Bir tarafta ligde oynadığı maçların tümünü kazanmış lider olmanın özgüveni içindeki Pendikspor, diğer tarafta 7 maçta her açıdan sıfır çekmiş, teknik direktörü bırakmış, yönetimi ‘benden bu kadar’ diyerek olağanüstü genel kurul kararı almış psikolojik çöküntü içindeki ekibimiz K.Anadolu Selçukspor, nereden bakarsanız bakın siyah ile beyaz kadar farklı bir durum vardı maç öncesi. Herkes umutsuz, herkes çaresiz gözüküyordu.
Her dönem kendi antrenörüne “bizim çocuklar” gözü ile bakılıp bir türlü güven duyamayan anlayış, çaresiz kaldığı imkansızlıklar yaşadığı her dönemde bizim çocukları düşündüğü için de “hadi aslanlarım” diyerek görev vereceklerdi.

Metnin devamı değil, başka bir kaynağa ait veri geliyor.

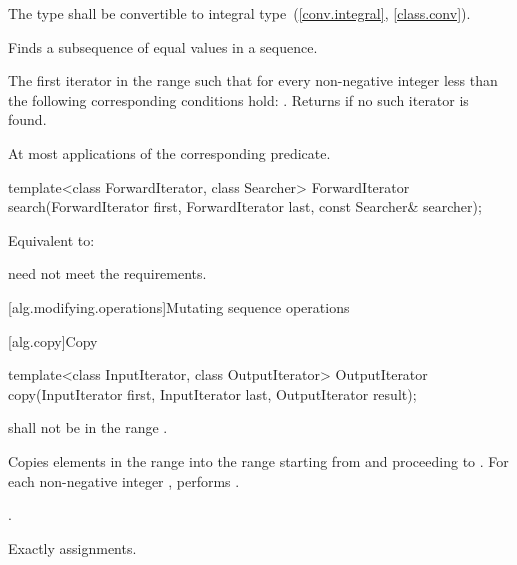 \begin{itemdescr}
\pnum
\requires
The type
shall be convertible to integral type~(\ref{conv.integral}, \ref{class.conv}).

\pnum
\effects
Finds a subsequence of equal values in a sequence.

\pnum
\returns
The first iterator
in the range 
such that for every non-negative integer
less than
the following corresponding conditions hold:
.
Returns 
if no such iterator is found.

\pnum
\complexity
At most
applications of the corresponding predicate.
\end{itemdescr}

%
\begin{itemdecl}
template<class ForwardIterator, class Searcher>
  ForwardIterator search(ForwardIterator first, ForwardIterator last,
                         const Searcher& searcher);
\end{itemdecl}

\begin{itemdescr}
\pnum
\effects
Equivalent to: 

\pnum
\remarks
{} need not meet the  requirements.
\end{itemdescr}


[alg.modifying.operations]{Mutating sequence operations}

[alg.copy]{Copy}

%
\begin{itemdecl}
template<class InputIterator, class OutputIterator>
  OutputIterator copy(InputIterator first, InputIterator last,
                      OutputIterator result);
\end{itemdecl}

\begin{itemdescr}
\pnum
\requires {} shall not be in the range .

\pnum
\effects Copies elements in the range  into the range  starting from  and proceeding to . For each non-negative integer , performs .

\pnum
\returns {}.

\pnum
\complexity Exactly  assignments.
\end{itemdescr}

Gelinen nokta itibariyle çaresiz ve belirsizlik içinde olan görevi bırakma kararı almış yönetim günü geçiştirme adına altyapıdaki teknik adamlarına görev vermek zorunda kaldı ve haydi arkadaşlar size güvenimiz tam ben hep demiştim de deyivererek...!
Bizim içimizden gelen bir çoğunuzun takım arkadaşı olduğu, antrenörlüğünü yaptığımız veya ekibimizin içine aldığımız 4 değerli insan takımın başına geçti, emanetçi olduklarının farkındalığı içinde Konya futbolu ise gerisi teferruattır diyerek çalışmaya başladılar.

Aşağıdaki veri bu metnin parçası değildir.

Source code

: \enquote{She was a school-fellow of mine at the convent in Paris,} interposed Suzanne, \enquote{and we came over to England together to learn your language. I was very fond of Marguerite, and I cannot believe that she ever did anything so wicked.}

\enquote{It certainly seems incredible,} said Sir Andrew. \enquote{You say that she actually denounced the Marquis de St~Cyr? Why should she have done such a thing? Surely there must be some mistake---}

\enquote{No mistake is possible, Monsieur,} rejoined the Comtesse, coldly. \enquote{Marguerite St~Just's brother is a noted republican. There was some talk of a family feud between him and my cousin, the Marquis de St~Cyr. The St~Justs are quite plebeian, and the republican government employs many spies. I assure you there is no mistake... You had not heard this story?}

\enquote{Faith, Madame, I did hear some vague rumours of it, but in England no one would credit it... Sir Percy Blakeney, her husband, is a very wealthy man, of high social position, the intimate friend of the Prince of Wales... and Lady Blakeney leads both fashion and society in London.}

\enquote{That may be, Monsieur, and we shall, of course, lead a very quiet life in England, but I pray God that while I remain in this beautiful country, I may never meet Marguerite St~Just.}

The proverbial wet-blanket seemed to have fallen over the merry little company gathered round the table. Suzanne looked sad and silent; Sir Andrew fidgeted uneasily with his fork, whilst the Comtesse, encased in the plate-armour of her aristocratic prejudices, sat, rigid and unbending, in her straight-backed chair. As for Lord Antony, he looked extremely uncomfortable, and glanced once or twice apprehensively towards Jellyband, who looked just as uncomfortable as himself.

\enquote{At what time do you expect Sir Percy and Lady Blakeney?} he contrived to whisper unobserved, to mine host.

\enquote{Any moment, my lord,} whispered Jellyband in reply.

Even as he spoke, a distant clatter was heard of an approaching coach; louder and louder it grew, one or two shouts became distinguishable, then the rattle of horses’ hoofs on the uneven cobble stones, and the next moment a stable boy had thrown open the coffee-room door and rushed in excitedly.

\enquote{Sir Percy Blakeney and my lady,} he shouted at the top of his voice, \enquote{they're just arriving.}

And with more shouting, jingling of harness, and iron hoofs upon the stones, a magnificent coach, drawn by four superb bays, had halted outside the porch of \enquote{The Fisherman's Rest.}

Alacağını alamamış, cebinde harçlığı kalmamış, alınan sonuçlarla takımı dibe vurmuş, hocaları gitmiş, yönetimi bırakma kararı almış bir ortamı yaşayan futbolcu grubu gelecek adına karamsarlık ve belirsizliğin psikolojik çöküntüsünü yaşarken 4 arkadaşımız başlarına abileri olarak gelmiş onlara; hayatın devam ettiğini sorumlu oldukları ailelerinin bulunduğunu hatırlatarak önce öne yıkılan başları kaldırtmışlar sonra profesyonel yaşamın acımasız zorluklarını yansıtmışlar ve... inandırmış maça çıkartmışlar.
Normal de bile 5 günde 2 maç zor gelir futbolcu için bu Anadolu Selçukspor gibi bir takım futbolcusu için işkence olarak görülmüştür bu durumu, nasıl görülmesin ki biri deplasman, diğeri içeride lider takımla oynayacakları 2 maç için geriye baktığında ilerisi için umutlanamıyorsa çok zor görülmüştür elbet.

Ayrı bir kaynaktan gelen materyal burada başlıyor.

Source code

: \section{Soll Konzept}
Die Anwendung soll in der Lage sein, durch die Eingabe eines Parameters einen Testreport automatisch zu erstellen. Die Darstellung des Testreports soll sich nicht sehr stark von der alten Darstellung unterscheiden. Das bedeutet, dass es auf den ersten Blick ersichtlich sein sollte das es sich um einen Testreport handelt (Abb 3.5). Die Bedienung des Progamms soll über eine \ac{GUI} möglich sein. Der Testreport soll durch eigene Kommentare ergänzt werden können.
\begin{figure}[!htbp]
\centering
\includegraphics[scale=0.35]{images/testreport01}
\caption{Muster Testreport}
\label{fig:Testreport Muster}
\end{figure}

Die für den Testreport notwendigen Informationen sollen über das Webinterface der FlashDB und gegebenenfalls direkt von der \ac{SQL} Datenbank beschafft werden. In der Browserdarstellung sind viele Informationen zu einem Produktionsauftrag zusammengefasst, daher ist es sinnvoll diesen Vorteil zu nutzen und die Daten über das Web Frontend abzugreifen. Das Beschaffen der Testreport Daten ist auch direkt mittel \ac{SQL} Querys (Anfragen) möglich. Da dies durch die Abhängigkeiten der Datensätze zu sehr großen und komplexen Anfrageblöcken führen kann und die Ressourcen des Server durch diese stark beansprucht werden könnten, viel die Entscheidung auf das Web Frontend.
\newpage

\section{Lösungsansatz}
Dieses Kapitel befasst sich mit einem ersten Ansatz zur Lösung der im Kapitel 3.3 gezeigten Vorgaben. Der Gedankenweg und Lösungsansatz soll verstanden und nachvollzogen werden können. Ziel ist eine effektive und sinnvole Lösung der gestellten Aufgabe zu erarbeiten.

İnanmak başarmanın yarısıdır demiş atalarımız! Konya’nın teknik adamları da inandırmış futbolcularını, çarşamba zaferi cumartesiden belli olmuş deplasmanda iyi oyun son dakikalarda yenen golle kaybedilen puan bu zaferin haberciymiş besbelli.
Ekibin sorumluluğunu alan Abdurrahman Baysangur hocamız maç öncesi futbolcularına duyduğu güveni yansıtarak eksik olan özgüven eksikliğimiz demişti demek ki ekip arkadaşları ile analizi iyi yapmış birlikte kaybolan özgüveni verme adına çalışmışlar.
Böylesine vahim bir tablonun içinde sahada ortaya konan mücadele, oynanan futbol, alınan sonuç Konya antrenörlüğünün varlığının bilgi ve birikiminin yansımasıdır bence. Kayıpsız lideri yaşanılan zor şartlar altında sahadan silmek 7 maçta yok olanı var etmek Konya antrenörünün başarısı, sessiz çığlığı değil de nedir sizce?
Yöneticilerin her zor dönemlerinde sarıldıkları çıkış yolu arayıp buldukları biraz rahatladıklarında unuttukları Konya antrenörü bir kez daha onların eğilen başını kaldırmış biz buradayız, biz varız, bize güvenin mesajını bu günde yenilemişlerdir.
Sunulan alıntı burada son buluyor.